Is there better option than map?

316 Views Asked by At

Well, I am making a c++ program, that goes through long streams of symbols and I need to store information for further analysis where in the stream appears symbol sequences of certain length. For instance in binary stream

100110010101

I have a sequences for example of length 6 like this:

  • 100110 starting on position 0
  • 001100 starting on position 1
  • 011001 starting on position 2
  • etc.

What I need to store are vectors of all positions where I can find the one certain sequence. So the result should be something like a table, maybe resembling a hash table that look like this:

sequence/ positions

10010101 | 1 13 147 515

01011011 | 67 212 314 571

00101010 | 2 32 148 322 384 419 455

etc.

Now, I figured mapping strings to integers is slow, so because I have information about symbols in the stream upfront, I can use it to map this fixed length sequences to an integer.

The next step was to create a map, that maps these "representing integers" to a corresponding index in the table, where I add next occurence of this sequence. However this is slow, much slower than I can afford. I tried both ordered and unordered map of both std and boost libraries, none having enough efficiency. And I tested it, the map is the real bottleneck here

And here is the loop in pseudocode:

for (int i=seqleng-1;i<stream.size();i++) {
    //compute characteristic value for the sequence by adding one symbol
    charval*=symb_count;
    charval+=sdata[j][i]-'0';
    //sampspacesize is number off all possible sequence with this symbol count and this length
    charval%=sampspacesize;
    map<uint64,uint64>::iterator &it=map.find(charval);
    //if index exists, add starting position of the sequence to the table
    if (it!=map.end()) {
        (table[it->second].add(i-seqleng+1);
    }
    //if current sequence is found for the first time, extend the table and add the index
    else {
        table.add_row();
        map[charval]=table.last_index;
        table[table.last_index].add(i-seqleng+1)
    }
}

So the question is, can I use something better than a map to keep the record of corresponding indeces in the table, or is this the best way possible?

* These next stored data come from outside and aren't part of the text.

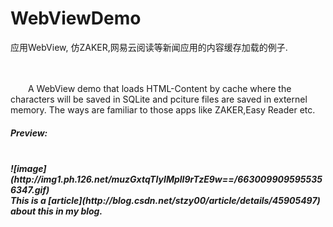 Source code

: # WebViewDemo
应用WebView, 仿ZAKER,网易云阅读等新闻应用的内容缓存加载的例子.  

<br><br>
&emsp;&emsp;A WebView demo that loads HTML-Content by cache where the characters will be saved in SQLite and pciture files are saved in externel memory. The ways are familiar to those apps like ZAKER,Easy Reader etc.

<h5>Preview:<h5>
<br>
![image](http://img1.ph.126.net/muzGxtqTIyIMplI9rTzE9w==/6630099095955356347.gif)

<br>
This is a [article](http://blog.csdn.net/stzy00/article/details/45905497) about this in my blog.

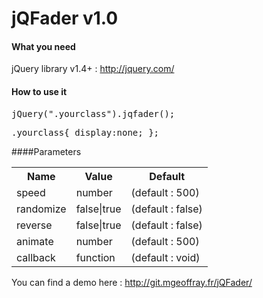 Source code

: jQFader v1.0
============

#### What you need
jQuery library v1.4+ : http://jquery.com/

	
#### How to use it
<pre>
jQuery(".yourclass").jqfader();
</pre>
<pre>
.yourclass{ display:none; };
</pre>


####Parameters
<table>
  <tr>
    <th>Name</th><th>Value</th><th>Default</th>
  </tr>
  <tr>
    <td>speed</td><td>number</td><td>(default : 500)</td>
  </tr>
  <tr>
    <td>randomize</td><td>false|true</td><td>(default : false)</td>
  </tr>
  <tr>
    <td>reverse</td><td>false|true</td><td>(default : false)</td>
  </tr>
  <tr>
    <td>animate</td><td>number</td><td>(default : 500)</td>
  </tr>
  <tr>
    <td>callback</td><td>function</td><td>(default : void)</td>
  </tr>
</table>


You can find a demo here : http://git.mgeoffray.fr/jQFader/
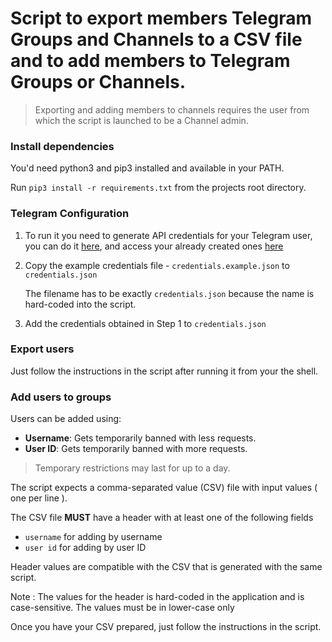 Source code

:# Script to export members Telegram Groups and Channels to a CSV file and to add members to Telegram Groups or Channels.

> Exporting and adding members to channels requires the user from which the script is launched to be a Channel admin.

### Install dependencies

You'd need python3 and pip3 installed and available in your PATH.

Run `pip3 install -r requirements.txt` from the projects root directory.

### Telegram Configuration

1. To run it you need to generate API credentials for your Telegram user, you can do it [here](https://core.telegram.org/api/obtaining_api_id), and access your already created ones [here](https://my.telegram.org/apps)
2. Copy the example credentials file - `credentials.example.json` to `credentials.json`

   The filename has to be exactly `credentials.json` because the name is hard-coded into the script.
3. Add the credentials obtained in Step 1 to `credentials.json`

### Export users
Just follow the instructions in the script after running it from your the shell.

### Add users to groups

Users can be added using:
- **Username**: Gets temporarily banned with less requests.
- **User ID**: Gets temporarily banned with more requests.

> Temporary restrictions may last for up to a day.

The script expects a comma-separated value (CSV) file with input values ( one per line ).

The CSV file **MUST** have a header with at least one of the following fields
- `username` for adding by username
- `user id` for adding by user ID

Header values are compatible with the CSV that is generated with the same script.

Note : The values for the header is hard-coded in the application and is case-sensitive. The values must be in lower-case only

Once you have your CSV prepared, just follow the instructions in the script.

NOTE: I know there is a fast way here, and thats creating a storage large enough for every possible symbol sequence (meaning if I have sequence of length 10 and 4 symbols, I reserve 4^10 slots and can omitt the mapping), but I am going to need to work with lengths and number of symbols that results in reserving amount of memory way beyond the computer's capacity. But the the actual number of used slots will not exceed 100 million (which is guaranteed by the maximal stream length) and that can be stored in a computer just fine.

Please ask anything if there is something unclear, this is my first large question here, so I lack experience to express myself the way others would understand.

2

There are 2 best solutions below

5
On

An unordered map with pre-allocated space is usually the fastest way to store any kind of sparse data.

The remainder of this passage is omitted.